Third World Churches Seek New Development Models

Episcopal News Service. November 29, 1990 [90308]

Nan Cobbey , Features Editor of Episcopal Life.

Development officials from seven Third World countries in the Anglican Communion last month organized an Inter-Anglican Development Network in an effort to develop new models of partnership and funding that would break their dependence on the U.S. church.

The staff of the Episcopal Church Center's Overseas Development Office met with specialists from Tanzania, the Philippines, Costa Rica, El Salvador, Panama, South Africa, and Haiti.

Membership in the new network will be open to provincial and diocesan development officers and development coordinators of funding agencies within the communion.

"This network is the key part of our development vision," said Carolyn Rose-Avila, director of the Overseas Development Office. She said the office is at a crossroads.

"Our work now should focus on policy issues: sustainable development and economic justice. And we should make ourselves responsible to, and accountable to, an Anglican Communion-wide body."

The group was critical of Guidelines for Development Programs, written by the Mission Agencies Working Group of the Anglican Consultative Council, which it felt was created without adequate consultation with development partners.
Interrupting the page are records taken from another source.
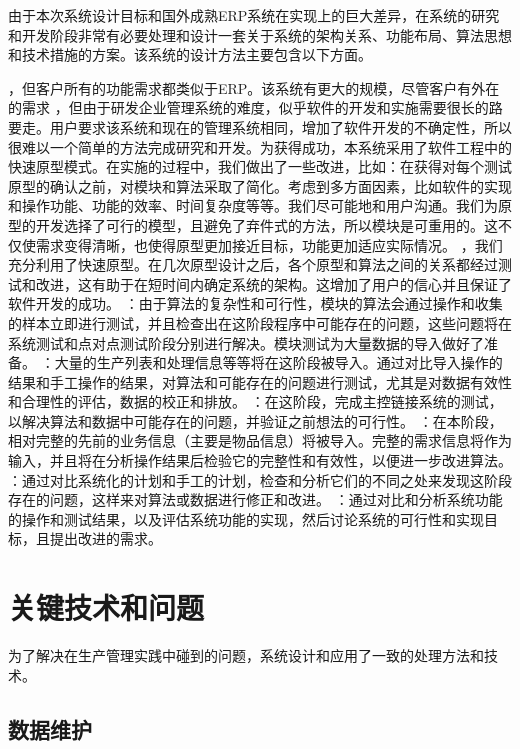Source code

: 由于本次系统设计目标和国外成熟ERP系统在实现上的巨大差异，在系统的研究和开发阶段非常有必要处理和设计一套关于系统的架构关系、功能布局、算法思想和技术措施的方案。该系统的设计方法主要包含以下方面。
\begin{itemize}
，但客户所有的功能需求都类似于ERP。该系统有更大的规模，尽管客户有外在的需求 ，但由于研发企业管理系统的难度，似乎软件的开发和实施需要很长的路要走。用户要求该系统和现在的管理系统相同，增加了软件开发的不确定性，所以很难以一个简单的方法完成研究和开发。为获得成功，本系统采用了软件工程中的快速原型模式。在实施的过程中，我们做出了一些改进，比如：在获得对每个测试原型的确认之前，对模块和算法采取了简化。考虑到多方面因素，比如软件的实现和操作功能、功能的效率、时间复杂度等等。我们尽可能地和用户沟通。我们为原型的开发选择了可行的模型，且避免了弃件式的方法，所以模块是可重用的。这不仅使需求变得清晰，也使得原型更加接近目标，功能更加适应实际情况。
，我们充分利用了快速原型。在几次原型设计之后，各个原型和算法之间的关系都经过测试和改进，这有助于在短时间内确定系统的架构。这增加了用户的信心并且保证了软件开发的成功。
：由于算法的复杂性和可行性，模块的算法会通过操作和收集的样本立即进行测试，并且检查出在这阶段程序中可能存在的问题，这些问题将在系统测试和点对点测试阶段分别进行解决。模块测试为大量数据的导入做好了准备。
：大量的生产列表和处理信息等等将在这阶段被导入。通过对比导入操作的结果和手工操作的结果，对算法和可能存在的问题进行测试，尤其是对数据有效性和合理性的评估，数据的校正和排放。
：在这阶段，完成主控链接系统的测试，以解决算法和数据中可能存在的问题，并验证之前想法的可行性。
：在本阶段，相对完整的先前的业务信息（主要是物品信息）将被导入。完整的需求信息将作为输入，并且将在分析操作结果后检验它的完整性和有效性，以便进一步改进算法。
：通过对比系统化的计划和手工的计划，检查和分析它们的不同之处来发现这阶段存在的问题，这样来对算法或数据进行修正和改进。
：通过对比和分析系统功能的操作和测试结果，以及评估系统功能的实现，然后讨论系统的可行性和实现目标，且提出改进的需求。
\end{itemize}
\section{关键技术和问题}

为了解决在生产管理实践中碰到的问题，系统设计和应用了一致的处理方法和技术。

\subsection{数据维护}

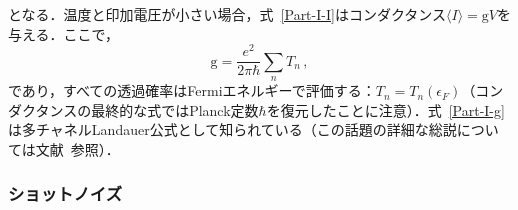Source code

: \documentclass[a4paper,11pt]{ltjsarticle}
\begin{document}
となる．温度と印加電圧が小さい場合，式~\eqref{Part-I-I}はコンダクタンス$\langle I\rangle=\mathrm{g}V$を与える．ここで，
\begin{equation}\label{Part-I-g}
\mathrm{g}=\frac{e^{2}}{2\pi\hbar}\sum_{n}T_{n}\, ,
\end{equation}
であり，すべての透過確率はFermiエネルギーで評価する：$T_{n}=T_{n}(\epsilon_{F})$（コンダクタンスの最終的な式ではPlanck定数$\hbar$を復元したことに注意）．式~\eqref{Part-I-g}は多チャネルLandauer公式として知られている（この話題の詳細な総説については文献~\cite{Reviews-on-Landauer-1,Reviews-on-Landauer-2}参照）．



\subsubsection{ショットノイズ}\label{app_Part-I-2}
\end{document}
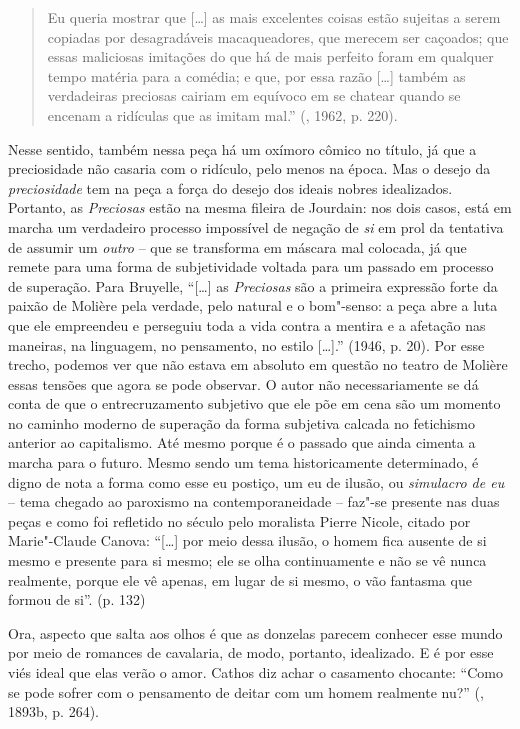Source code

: \begin{quote}
Eu queria mostrar que [\ldots{}] as mais excelentes coisas estão
sujeitas a serem copiadas por desagradáveis macaqueadores, que merecem
ser caçoados; que essas maliciosas imitações do que há de mais perfeito
foram em qualquer tempo matéria para a comédia; e que, por essa razão
[\ldots{}] também as verdadeiras preciosas cairiam em equívoco em se
chatear quando se encenam a ridículas que as imitam mal.'' (,
1962, p. 220).
\end{quote}

Nesse sentido, também nessa peça há um oxímoro cômico no título, já que
a preciosidade não casaria com o ridículo, pelo menos na época. Mas o
desejo da \emph{preciosidade} tem na peça a força do desejo dos ideais
nobres idealizados. Portanto, as \emph{Preciosas} estão na mesma fileira
de Jourdain: nos dois casos, está em marcha um verdadeiro processo
impossível de negação de \emph{si} em prol da tentativa de assumir um
\emph{outro} -- que se transforma em máscara mal colocada, já que remete
para uma forma de subjetividade voltada para um passado em processo de
superação. Para Bruyelle, ``[\ldots{}] as \emph{Preciosas} são a primeira
expressão forte da paixão de Molière pela verdade, pelo natural e o
bom"-senso: a peça abre a luta que ele empreendeu e perseguiu toda a vida
contra a mentira e a afetação nas maneiras, na linguagem, no pensamento,
no estilo [\ldots{}].'' (1946, p. 20). Por esse trecho, podemos ver
que não estava em absoluto em questão no teatro de Molière essas tensões
que agora se pode observar. O autor não necessariamente se dá conta de
que o entrecruzamento subjetivo que ele põe em cena são um momento no
caminho moderno de superação da forma subjetiva calcada no fetichismo
anterior ao capitalismo. Até mesmo porque é o passado que ainda cimenta
a marcha para o futuro. Mesmo sendo um tema historicamente determinado,
é digno de nota a forma como esse eu postiço, um eu de ilusão, ou
\emph{simulacro de eu} -- tema chegado ao paroxismo na contemporaneidade
-- faz"-se presente nas duas peças e como foi refletido no século 
pelo moralista Pierre Nicole, citado por Marie"-Claude Canova:
``[\ldots{}] por meio dessa ilusão, o homem fica ausente de si mesmo
e presente para si mesmo; ele se olha continuamente e não se vê nunca
realmente, porque ele vê apenas, em lugar de si mesmo, o vão fantasma
que formou de si''. (p. 132)

Ora, aspecto que salta aos olhos é que as donzelas parecem conhecer esse
mundo por meio de romances de cavalaria, de modo, portanto, idealizado.
E é por esse viés ideal que elas verão o amor. Cathos diz achar o
casamento chocante: ``Como se pode sofrer com o pensamento de deitar com
um homem realmente nu?'' (, 1893b, p. 264).

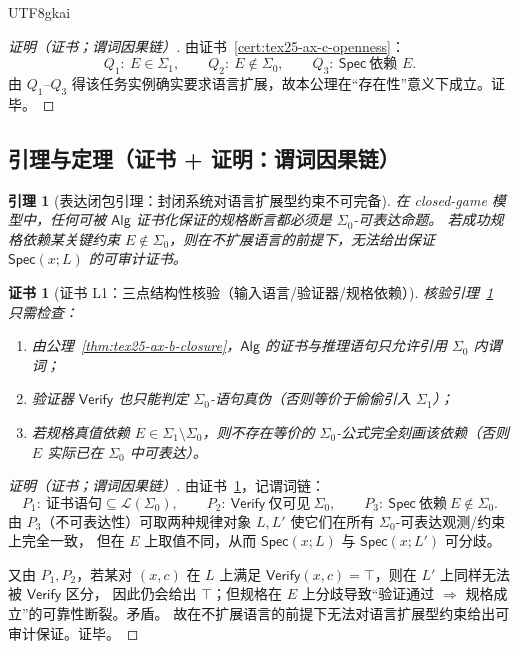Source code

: \documentclass[12pt]{article}
\newtheorem{lemma}{引理}[section]
\newtheorem{Certificate}{证书}[section]
\begin{document}
\begin{CJK*}{UTF8}{gkai}
\begin{proof}[证明（证书；谓词因果链）]
由证书~\ref{cert:tex25-ax-c-openness}：
\[
  Q_1:\ E\in\Sigma_1,\qquad
  Q_2:\ E\notin\Sigma_0,\qquad
  Q_3:\ \mathsf{Spec}\ \text{依赖 }E.
\]
由 $Q_1$--$Q_3$ 得该任务实例确实要求语言扩展，故本公理在“存在性”意义下成立。证毕。
\end{proof}

\subsection{引理与定理（证书 + 证明：谓词因果链）}
\label{subsec:tex25-closed-open-results}

\begin{lemma}[表达闭包引理：封闭系统对语言扩展型约束不可完备]
\label{lem:tex25-lem1-express-closure}
在 closed-game 模型中，任何可被 $\mathsf{Alg}$ 证书化保证的规格断言都必须是 $\Sigma_0$-可表达命题。
若成功规格依赖某关键约束 $E\notin\Sigma_0$，则在不扩展语言的前提下，无法给出保证 $\mathsf{Spec}(x;L)$ 的可审计证书。
\end{lemma}

\begin{Certificate}[证书 L1：三点结构性核验（输入语言/验证器/规格依赖）]
\label{cert:tex25-lem1-express-closure}
核验引理~\ref{lem:tex25-lem1-express-closure} 只需检查：
\begin{enumerate}
  \item 由公理~\ref{thm:tex25-ax-b-closure}，$\mathsf{Alg}$ 的证书与推理语句只允许引用 $\Sigma_0$ 内谓词；
  \item 验证器 $\mathsf{Verify}$ 也只能判定 $\Sigma_0$-语句真伪（否则等价于偷偷引入 $\Sigma_1$）；
  \item 若规格真值依赖 $E\in\Sigma_1\setminus\Sigma_0$，则不存在等价的 $\Sigma_0$-公式完全刻画该依赖（否则 $E$ 实际已在 $\Sigma_0$ 中可表达）。
\end{enumerate}
\end{Certificate}

\begin{proof}[证明（证书；谓词因果链）]
由证书~\ref{cert:tex25-lem1-express-closure}，记谓词链：
\[
  P_1:\ \text{证书语句}\subseteq\mathcal{L}(\Sigma_0),\qquad
  P_2:\ \mathsf{Verify}\ \text{仅可见}\ \Sigma_0,\qquad
  P_3:\ \mathsf{Spec}\ \text{依赖}\ E\notin\Sigma_0.
\]
由 $P_3$（不可表达性）可取两种规律对象 $L,L'$ 使它们在所有 $\Sigma_0$-可表达观测/约束上完全一致，
但在 $E$ 上取值不同，从而 $\mathsf{Spec}(x;L)$ 与 $\mathsf{Spec}(x;L')$ 可分歧。

又由 $P_1,P_2$，若某对 $(x,c)$ 在 $L$ 上满足 $\mathsf{Verify}(x,c)=\top$，则在 $L'$ 上同样无法被 $\mathsf{Verify}$ 区分，
因此仍会给出 $\top$；但规格在 $E$ 上分歧导致“验证通过 $\Rightarrow$ 规格成立”的可靠性断裂。矛盾。
故在不扩展语言的前提下无法对语言扩展型约束给出可审计保证。证毕。
\end{proof}


\end{CJK*}
\end{document}
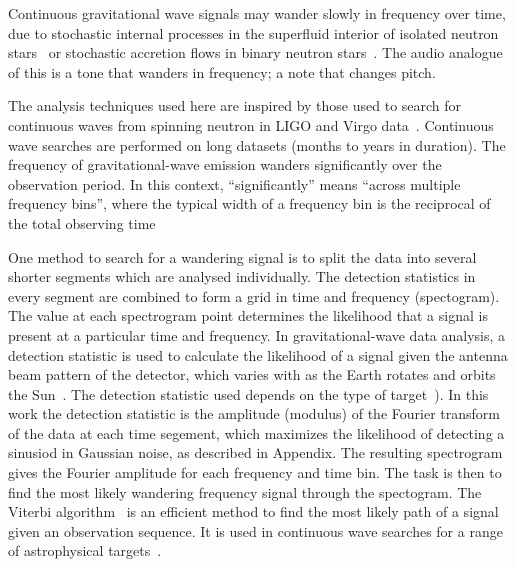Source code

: \documentclass[paper-main.tex]{subfiles}
\begin{document}
 
Continuous gravitational wave signals may wander slowly in frequency over time, due to stochastic internal processes in the superfluid interior of isolated neutron stars~\cite{MelatosDouglassSimula:2015,Jones:2010} or stochastic accretion flows in binary neutron stars~\cite{BildstenTB:1998}. 
The audio analogue of this is a tone that wanders in frequency; a note that changes pitch. 


The analysis techniques used here are inspired by those used to search for continuous waves from spinning neutron in LIGO and Virgo data~\cite{SuvorovaEtAl:2016,SuvorovaEtAl:2017}.
Continuous wave searches are performed on long datasets (months to years in duration). 
The frequency of gravitational-wave emission wanders significantly over the observation period. 
In this context, ``significantly'' means ``across multiple frequency bins'', where the typical width of a frequency bin is the reciprocal of the total observing time~\cite{JKS:1998,ScoX1O2Viterbi:2019}

One method to search for a wandering signal is to split the data into several shorter segments which are analysed individually. 
The detection statistics in every segment are combined to form a grid in time and frequency (spectogram). 
The value at each spectrogram point determines the likelihood that a signal is present at a particular time and frequency. 
In gravitational-wave data analysis, a detection statistic is used to calculate the likelihood of a signal given the antenna beam pattern of the detector, which varies with as the Earth rotates and orbits the Sun~\cite{JKS:1998}.
The detection statistic used depends on the type of target~\cite{JKS:1998,SuvorovaEtAl:2017}). 
In this work the detection statistic is the amplitude (modulus) of the Fourier transform of the data at each time segement, which maximizes the likelihood of detecting a sinusiod in Gaussian noise, as described in Appendix.
The resulting spectrogram gives the Fourier amplitude for each frequency and time bin. 
The task is then to find the most likely wandering frequency signal through the spectogram. 
The Viterbi algorithm~\cite{Viterbi:1967} is an efficient method to find the most likely path of a signal given an observation sequence. 
It is used in continuous wave searches for a range of astrophysical targets~\cite{ScoX1O2Viterbi:2019,ScoX1ViterbiO1:2017,MillhouseStrangMelatos:2020,PostMergerRemnantSearch:2019,SunEtAlSNR:2018,viterbi_application}. 
 
\end{document}
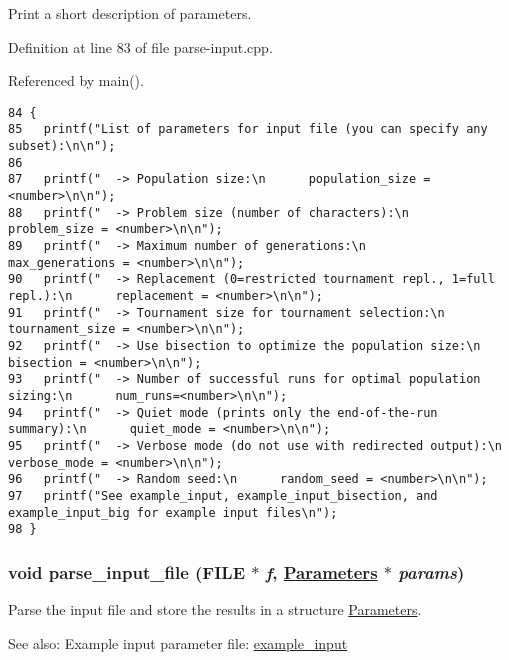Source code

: Print a short description of parameters. 



Definition at line 83 of file parse-input.cpp.

Referenced by main().

\begin{Code}\begin{verbatim}84 {
85   printf("List of parameters for input file (you can specify any subset):\n\n");
86 
87   printf("  -> Population size:\n      population_size = <number>\n\n");
88   printf("  -> Problem size (number of characters):\n      problem_size = <number>\n\n");
89   printf("  -> Maximum number of generations:\n      max_generations = <number>\n\n");
90   printf("  -> Replacement (0=restricted tournament repl., 1=full repl.):\n      replacement = <number>\n\n");
91   printf("  -> Tournament size for tournament selection:\n      tournament_size = <number>\n\n");
92   printf("  -> Use bisection to optimize the population size:\n      bisection = <number>\n\n");
93   printf("  -> Number of successful runs for optimal population sizing:\n      num_runs=<number>\n\n");
94   printf("  -> Quiet mode (prints only the end-of-the-run summary):\n      quiet_mode = <number>\n\n");
95   printf("  -> Verbose mode (do not use with redirected output):\n      verbose_mode = <number>\n\n");
96   printf("  -> Random seed:\n      random_seed = <number>\n\n");
97   printf("See example_input, example_input_bisection, and example_input_big for example input files\n");
98 }
\end{verbatim}\end{Code}


\hypertarget{parse-input_8cpp_ecc496a88afbe998e2577dfe766dbd0e}{
\subsubsection[parse\_\-input\_\-file]{\setlength{\rightskip}{0pt plus 5cm}void parse\_\-input\_\-file (FILE $\ast$ {\em f}, \hyperlink{struct_parameters}{Parameters} $\ast$ {\em params})}}
\label{parse-input_8cpp_ecc496a88afbe998e2577dfe766dbd0e}


Parse the input file and store the results in a structure \hyperlink{struct_parameters}{Parameters}. 

\begin{Desc}
\item[See also:]Example input parameter file: \hyperlink{example__input-example}{example\_\-input} \end{Desc}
"This document represents only one side: the side of the donors," said Danilo Ocampo, development officer of the Philippine Episcopal Church. "It is like a bank's guidelines for granting a loan..., but we are not in a banking relationship.

"Whose resources are we talking about? God's resources. Neither North's nor South's. The question is how should we share them."

James Chege, development coordinator of the Church of the Province of Tanzania, said "the assumption is that development takes place there," indicating with a stab of his finger a point some distance from himself. "They [northern churches] see themselves as exempted from the suffering of the poor. They detach themselves. That is already not partnership, not mutuality. It is again a colonial arrangement."

In addition, the group reacted negatively to a proposal that the Episcopal Church become a conduit for free food -- mainly wheat, rice, and other U.S. surpluses -- through the Agency for International Development (USAID), although Robert Ellis, the provincial development officer from West Africa, said his fellow Liberians need food supplies as a result of the current civil war and devastation.

"Surplus food introduced into a country disrupts the local economy and production," said the Rev. Edmundo Desueza, planning officer for the Diocese of Costa Rica. "The church needs to be very careful about good intentions that can disable people. So much harm can be done in the name of good."

In other actions, the group wrote a letter to Archbishop Desmond Tutu expressing regret at the closing of the Human Development Program, the provincial development office in Southern Africa. It urged him to consider reestablishing a development ministry with the group's support.